Soggdon se frotó la frente con expresión de fatiga.

—La vida está llena de contradicciones —dijo—. Haz lo que puedas. Soggdon fuera.

Cortó la comunicación y se desplomó en una silla, junto a la consola.

—¡Qué lío! —musitó, sacudiendo la cabeza—. Estamos en una trampa, y no sé cómo saldremos.

—No creo que salgamos —dijo Kresh—. Obviamente ella sospecha algo. Tarde o temprano deducirá cuál es la situación real, y sólo el espacio sabe cómo reaccionará entonces. Esperaré un poco antes de hablar con ella, para no despertar más sospechas. Cuando vuelva a hablar con ella aprobaré su proyecto Última Instancia y me aseguraré de que todo esté preparado.

—¡Alvar! —protestó Fredda—. Estás ordenándole que ponga a seres humanos en peligro. Si descubre la infracción de la Primera Ley después, o si encuentra un modo de obedecer la orden de tratar a los simulantes como personas reales…

—Son personas reales.

—Pero ella no lo sabe, y le han ordenado que las trate como si lo fuesen. Si obedece tu orden de preparar la Última Instancia… —musitó Fredda, desconcertada—. Francamente, no sé cómo se resolverán los conflictos.

—Mientras Dee se sostenga el tiempo suficiente para realizar la ignición y la fase terminal de colisión, o su plan de autodestrucción, me da igual cómo se resuelvan —dijo Kresh—. Creo que ambas están más preocupadas por la salud mental de este robot que por el destino del planeta.
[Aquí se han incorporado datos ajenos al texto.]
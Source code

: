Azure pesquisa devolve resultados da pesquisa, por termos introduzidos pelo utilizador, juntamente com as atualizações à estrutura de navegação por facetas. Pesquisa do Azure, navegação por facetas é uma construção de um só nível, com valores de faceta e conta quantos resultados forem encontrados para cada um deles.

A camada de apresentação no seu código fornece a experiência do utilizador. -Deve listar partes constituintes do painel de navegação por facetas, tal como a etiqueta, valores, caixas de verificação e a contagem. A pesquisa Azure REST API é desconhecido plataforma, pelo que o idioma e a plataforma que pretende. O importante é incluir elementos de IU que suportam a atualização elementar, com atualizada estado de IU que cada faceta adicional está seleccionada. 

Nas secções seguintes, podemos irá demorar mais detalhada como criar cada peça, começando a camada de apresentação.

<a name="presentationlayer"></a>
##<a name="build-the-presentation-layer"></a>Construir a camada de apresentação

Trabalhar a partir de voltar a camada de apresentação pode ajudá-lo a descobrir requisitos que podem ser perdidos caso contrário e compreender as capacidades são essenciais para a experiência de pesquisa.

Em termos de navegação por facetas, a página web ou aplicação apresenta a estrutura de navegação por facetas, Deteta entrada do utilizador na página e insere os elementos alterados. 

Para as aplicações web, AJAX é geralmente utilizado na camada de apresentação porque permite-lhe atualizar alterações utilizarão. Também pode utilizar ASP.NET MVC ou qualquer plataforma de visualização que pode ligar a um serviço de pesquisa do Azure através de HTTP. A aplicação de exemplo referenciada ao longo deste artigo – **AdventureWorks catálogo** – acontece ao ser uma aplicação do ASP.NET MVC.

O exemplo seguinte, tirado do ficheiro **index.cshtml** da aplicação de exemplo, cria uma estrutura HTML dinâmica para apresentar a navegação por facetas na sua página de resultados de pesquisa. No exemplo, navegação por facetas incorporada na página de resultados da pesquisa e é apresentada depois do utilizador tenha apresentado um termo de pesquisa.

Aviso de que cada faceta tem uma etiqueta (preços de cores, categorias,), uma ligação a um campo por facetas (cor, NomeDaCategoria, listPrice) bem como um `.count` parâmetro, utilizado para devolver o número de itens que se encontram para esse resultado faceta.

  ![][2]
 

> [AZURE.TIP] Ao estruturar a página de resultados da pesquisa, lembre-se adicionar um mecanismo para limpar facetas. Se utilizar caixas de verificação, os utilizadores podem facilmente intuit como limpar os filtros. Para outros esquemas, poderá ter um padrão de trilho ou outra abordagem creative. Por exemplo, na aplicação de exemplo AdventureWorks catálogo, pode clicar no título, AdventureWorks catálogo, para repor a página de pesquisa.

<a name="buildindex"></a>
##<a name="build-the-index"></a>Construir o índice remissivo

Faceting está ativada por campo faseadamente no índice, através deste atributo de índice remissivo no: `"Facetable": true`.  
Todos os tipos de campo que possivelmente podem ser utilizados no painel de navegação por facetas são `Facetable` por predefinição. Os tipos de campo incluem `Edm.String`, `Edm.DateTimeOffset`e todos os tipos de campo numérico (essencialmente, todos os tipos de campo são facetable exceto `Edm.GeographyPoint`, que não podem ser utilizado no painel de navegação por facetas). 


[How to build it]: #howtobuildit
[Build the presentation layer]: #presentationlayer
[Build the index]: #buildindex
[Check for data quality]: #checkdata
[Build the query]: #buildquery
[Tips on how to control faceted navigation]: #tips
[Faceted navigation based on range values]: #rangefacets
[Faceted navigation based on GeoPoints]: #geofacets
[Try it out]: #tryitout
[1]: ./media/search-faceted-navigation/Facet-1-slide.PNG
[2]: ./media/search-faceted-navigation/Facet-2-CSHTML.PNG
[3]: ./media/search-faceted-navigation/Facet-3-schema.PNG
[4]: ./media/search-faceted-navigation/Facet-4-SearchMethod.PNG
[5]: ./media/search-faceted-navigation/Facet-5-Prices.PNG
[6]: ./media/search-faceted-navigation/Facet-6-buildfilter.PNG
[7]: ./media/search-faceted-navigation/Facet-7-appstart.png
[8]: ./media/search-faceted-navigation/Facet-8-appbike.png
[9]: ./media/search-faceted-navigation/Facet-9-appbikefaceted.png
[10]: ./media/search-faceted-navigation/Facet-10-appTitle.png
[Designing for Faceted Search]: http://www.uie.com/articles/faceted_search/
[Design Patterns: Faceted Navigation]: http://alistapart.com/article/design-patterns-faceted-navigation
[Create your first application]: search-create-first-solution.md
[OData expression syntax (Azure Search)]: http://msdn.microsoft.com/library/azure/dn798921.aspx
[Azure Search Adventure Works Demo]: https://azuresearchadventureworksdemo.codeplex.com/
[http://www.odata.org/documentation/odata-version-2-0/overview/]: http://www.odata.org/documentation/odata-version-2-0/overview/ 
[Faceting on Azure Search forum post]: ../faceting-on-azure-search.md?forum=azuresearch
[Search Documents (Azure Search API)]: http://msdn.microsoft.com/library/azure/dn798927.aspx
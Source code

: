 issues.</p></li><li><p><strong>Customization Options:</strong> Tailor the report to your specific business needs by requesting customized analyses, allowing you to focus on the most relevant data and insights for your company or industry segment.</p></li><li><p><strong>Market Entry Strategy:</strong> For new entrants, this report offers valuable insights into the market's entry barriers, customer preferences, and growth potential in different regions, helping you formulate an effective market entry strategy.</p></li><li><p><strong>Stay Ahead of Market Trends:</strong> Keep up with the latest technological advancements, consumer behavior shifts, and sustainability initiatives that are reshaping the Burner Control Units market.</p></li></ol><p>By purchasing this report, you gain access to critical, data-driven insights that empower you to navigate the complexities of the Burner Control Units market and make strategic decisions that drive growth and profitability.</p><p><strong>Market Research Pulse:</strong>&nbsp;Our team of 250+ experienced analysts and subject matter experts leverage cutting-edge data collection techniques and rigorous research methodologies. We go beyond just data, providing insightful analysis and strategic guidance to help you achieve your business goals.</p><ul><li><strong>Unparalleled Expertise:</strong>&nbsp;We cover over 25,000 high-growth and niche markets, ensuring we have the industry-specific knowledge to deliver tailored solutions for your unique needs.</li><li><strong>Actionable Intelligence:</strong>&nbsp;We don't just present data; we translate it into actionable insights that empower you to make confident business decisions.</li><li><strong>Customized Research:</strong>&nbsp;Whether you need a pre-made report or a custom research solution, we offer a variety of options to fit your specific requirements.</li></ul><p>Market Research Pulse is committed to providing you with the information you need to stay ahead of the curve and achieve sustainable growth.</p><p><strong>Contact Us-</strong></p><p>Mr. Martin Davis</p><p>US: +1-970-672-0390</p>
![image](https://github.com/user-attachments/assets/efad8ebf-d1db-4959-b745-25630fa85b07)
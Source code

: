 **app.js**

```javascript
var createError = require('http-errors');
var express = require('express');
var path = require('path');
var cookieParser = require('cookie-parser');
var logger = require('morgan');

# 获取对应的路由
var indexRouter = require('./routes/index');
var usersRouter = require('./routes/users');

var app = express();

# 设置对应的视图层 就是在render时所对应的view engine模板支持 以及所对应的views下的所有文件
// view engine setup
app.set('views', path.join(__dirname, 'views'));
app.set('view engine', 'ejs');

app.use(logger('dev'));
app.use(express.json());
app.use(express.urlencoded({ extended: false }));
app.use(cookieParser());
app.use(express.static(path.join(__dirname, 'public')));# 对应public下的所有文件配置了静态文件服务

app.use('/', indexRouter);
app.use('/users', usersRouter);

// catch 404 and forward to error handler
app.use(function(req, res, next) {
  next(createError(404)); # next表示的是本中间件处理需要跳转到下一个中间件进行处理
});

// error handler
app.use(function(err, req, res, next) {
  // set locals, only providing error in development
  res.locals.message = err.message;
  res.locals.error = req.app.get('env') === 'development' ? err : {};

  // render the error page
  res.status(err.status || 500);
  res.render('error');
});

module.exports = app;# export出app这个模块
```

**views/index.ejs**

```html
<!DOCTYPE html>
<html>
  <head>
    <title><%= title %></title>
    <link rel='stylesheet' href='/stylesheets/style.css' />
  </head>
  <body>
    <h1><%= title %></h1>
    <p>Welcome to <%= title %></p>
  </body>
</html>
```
—Ambas cosas están muy relacionadas —observó Soggdon.

—Manténgala cuerda, o al menos funcional, hasta que hayamos terminado con el cometa. Eso es todo lo que me preocupa —dijo Kresh.

Bajo su calma aparente, Kresh estaba lleno de dudas. Última Instancia. Lo que Fredda, Soggdon, Donald e incluso Dee no parecían advertir era que Última Instancia facilitaba las cosas. Hasta hacía unos minutos Kresh había temido la decisión definitiva de desviar o no el cometa, precisamente porque sería definitiva. Ahora dejaba de serlo. Había una salida, una escapatoria, si las cosas se torcían. Podía ordenar que desviaran el cometa, y luego tendría casi un mes para descubrir si era un error y cambiar de parecer.

Esta circunstancia debería tranquilizarlo, pero no lo hacía, precisamente porque volvía mucho más fácil la decisión de desviar el cometa.

Las presiones para optar por la colisión eran cada vez mayores. El tiempo, el dinero, el esfuerzo, el capital político y las promesas desempeñaban en ello un papel fundamental, a poco más de un mes del impacto. Todo ello sería en vano si decidía echarse atrás. Todo lo impulsaba a ordenar el impacto, al margen de que la decisión fuera correcta. Si la presión era fuerte ahora, ¿cómo sería noventa y dos minutos antes de que se produjera la colisión?